The country has been hit by an epidemic of the disease, with the World Health Organisation’s Global Health Observatory saying the disease has spread faster than any recorded case of cholera and now is the largest in modern history.
It has therefore surpassed the 815,000 cases reported over seven years in Haiti – a level which Yemen has reached in just six months.
“Cholera has been around in Yemen for a long time, but we’ve never seen an outbreak of this scale or speed,” said Tamer Kirolos, Save the Children’s country director for Yemen.
In August, Save the Children released a study showing that more than one million children under the age of five were malnourished, with around 200,000 having severe acute malnourishment, living in areas where rates of cholera infection are very high.
Children with acute malnutrition are at least three times more likely to die from cholera and other diarrhoeal diseases.
Such diseases themselves cause further malnutrition, meaning that even if children survive the cholera outbreak they could still be pushed further into the spiral towards starvation.
“The tragedy is that both malnutrition and cholera are easily treatable if you have access to basic healthcare. But hospitals have been destroyed, 30,000 public sector health workers haven’t been paid for almost a year, and the delivery of vital aid is being obstructed.
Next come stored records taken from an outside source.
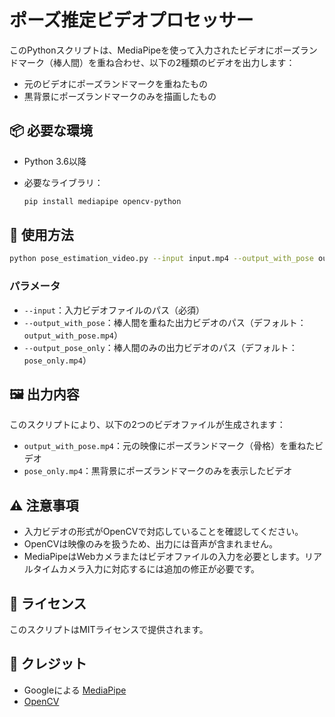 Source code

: # ポーズ推定ビデオプロセッサー

このPythonスクリプトは、MediaPipeを使って入力されたビデオにポーズランドマーク（棒人間）を重ね合わせ、以下の2種類のビデオを出力します：

* 元のビデオにポーズランドマークを重ねたもの
* 黒背景にポーズランドマークのみを描画したもの

## 📦 必要な環境

* Python 3.6以降
* 必要なライブラリ：

  ```bash
  pip install mediapipe opencv-python
  ```

## 🚀 使用方法

```bash
python pose_estimation_video.py --input input.mp4 --output_with_pose output_with_pose.mp4 --output_pose_only pose_only.mp4
```

### パラメータ

* `--input`：入力ビデオファイルのパス（必須）
* `--output_with_pose`：棒人間を重ねた出力ビデオのパス（デフォルト：`output_with_pose.mp4`）
* `--output_pose_only`：棒人間のみの出力ビデオのパス（デフォルト：`pose_only.mp4`）

## 🖼️ 出力内容

このスクリプトにより、以下の2つのビデオファイルが生成されます：

* `output_with_pose.mp4`：元の映像にポーズランドマーク（骨格）を重ねたビデオ
* `pose_only.mp4`：黒背景にポーズランドマークのみを表示したビデオ

## ⚠️ 注意事項

* 入力ビデオの形式がOpenCVで対応していることを確認してください。
* OpenCVは映像のみを扱うため、出力には音声が含まれません。
* MediaPipeはWebカメラまたはビデオファイルの入力を必要とします。リアルタイムカメラ入力に対応するには追加の修正が必要です。

## 📄 ライセンス

このスクリプトはMITライセンスで提供されます。

## 🙏 クレジット

* Googleによる [MediaPipe](https://github.com/google/mediapipe)
* [OpenCV](https://opencv.org/)
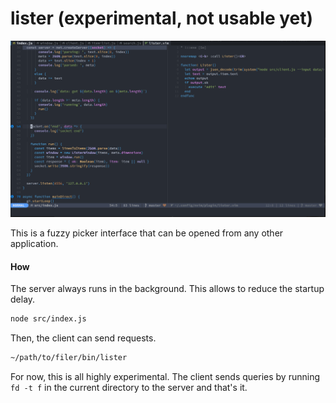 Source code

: 
# lister (experimental, not usable yet)

![lister](./static/lister.gif)

This is a fuzzy picker interface that can be opened from any other 
application.

#### How

The server always runs in the background. This allows to reduce the
startup delay.

```bash
node src/index.js
```

Then, the client can send requests.

```bash
~/path/to/filer/bin/lister
```

For now, this is all highly experimental. The client sends queries
by running `fd -t f` in the current directory to the server and that's
it.
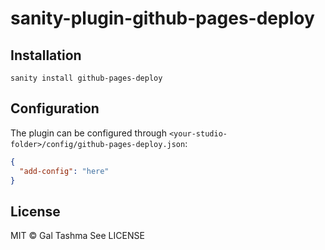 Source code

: # sanity-plugin-github-pages-deploy

## Installation

```
sanity install github-pages-deploy
```

## Configuration

The plugin can be configured through `<your-studio-folder>/config/github-pages-deploy.json`:

```json
{
  "add-config": "here"
}
```

## License

MIT © Gal Tashma
See LICENSE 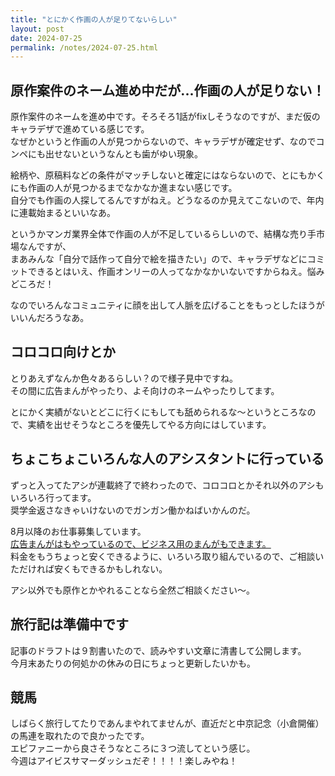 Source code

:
 ```yaml
---
title: "とにかく作画の人が足りてないらしい"
layout: post
date: 2024-07-25
permalink: /notes/2024-07-25.html
---
```


## 原作案件のネーム進め中だが...作画の人が足りない！
原作案件のネームを進め中です。そろそろ1話がfixしそうなのですが、まだ仮のキャラデザで進めている感じです。  
なぜかというと作画の人が見つからないので、キャラデザが確定せず、なのでコンペにも出せないというなんとも歯がゆい現象。    

絵柄や、原稿料などの条件がマッチしないと確定にはならないので、とにもかくにも作画の人が見つかるまでなかなか進まない感じです。  
自分でも作画の人探してるんですがねえ。どうなるのか見えてこないので、年内に連載始まるといいなあ。  
  
というかマンガ業界全体で作画の人が不足しているらしいので、結構な売り手市場なんですが、  
まあみんな「自分で話作って自分で絵を描きたい」ので、キャラデザなどにコミットできるとはいえ、作画オンリーの人ってなかなかいないですからねえ。悩みどころだ！
  
なのでいろんなコミュニティに顔を出して人脈を広げることをもっとしたほうがいいんだろうなあ。


## コロコロ向けとか
とりあえずなんか色々あるらしい？ので様子見中ですね。  
その間に広告まんがやったり、よそ向けのネームやったりしてます。  
  
とにかく実績がないとどこに行くにもしても舐められるな〜というところなので、実績を出せそうなところを優先してやる方向にはしています。


## ちょこちょこいろんな人のアシスタントに行っている
ずっと入ってたアシが連載終了で終わったので、コロコロとかそれ以外のアシもいろいろ行ってます。  
奨学金返さなきゃいけないのでガンガン働かねばいかんのだ。  
  
8月以降のお仕事募集しています。  
[広告まんがはもやっているので、ビジネス用のまんがもできます。](https://admanga.rock54.net/)  
料金をもうちょっと安くできるように、いろいろ取り組んでいるので、ご相談いただければ安くもできるかもしれない。  
  
アシ以外でも原作とかやれることなら全然ご相談ください〜。


## 旅行記は準備中です
記事のドラフトは９割書いたので、読みやすい文章に清書して公開します。  
今月末あたりの何処かの休みの日にちょっと更新したいかも。


## 競馬
しばらく旅行してたりであんまやれてませんが、直近だと中京記念（小倉開催）の馬連を取れたので良かったです。  
エピファニーから良さそうなところに３つ流してという感じ。  
今週はアイビスサマーダッシュだぞ！！！！楽しみやね！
“The world must act now to prevent more children from dying from an entirely preventable illness.”
“It has precipitated a crisis which has left seven million people on the brink of starvation. And the war has destroyed or damaged more than half the country’s health facilities and ushered in one of the world’s worst cholera outbreaks in over 50 years.
“Vital public servants such as health workers have not been paid for nearly a year. Hospitals, ports, roads and bridges have been bombed. All this is crippling efforts to tackle the cholera crisis.”
The UN Special Envoy for Yemen said on Tuesday that warring leaders in the country sought power rather than peace.
“The Yemeni people – they become poorer, whereas the leaders become richer… They are not interested in finding solutions, as they will lose their power and control in a settlement,” Ismail Ould Cheikh Ahmed told the UN Security Council.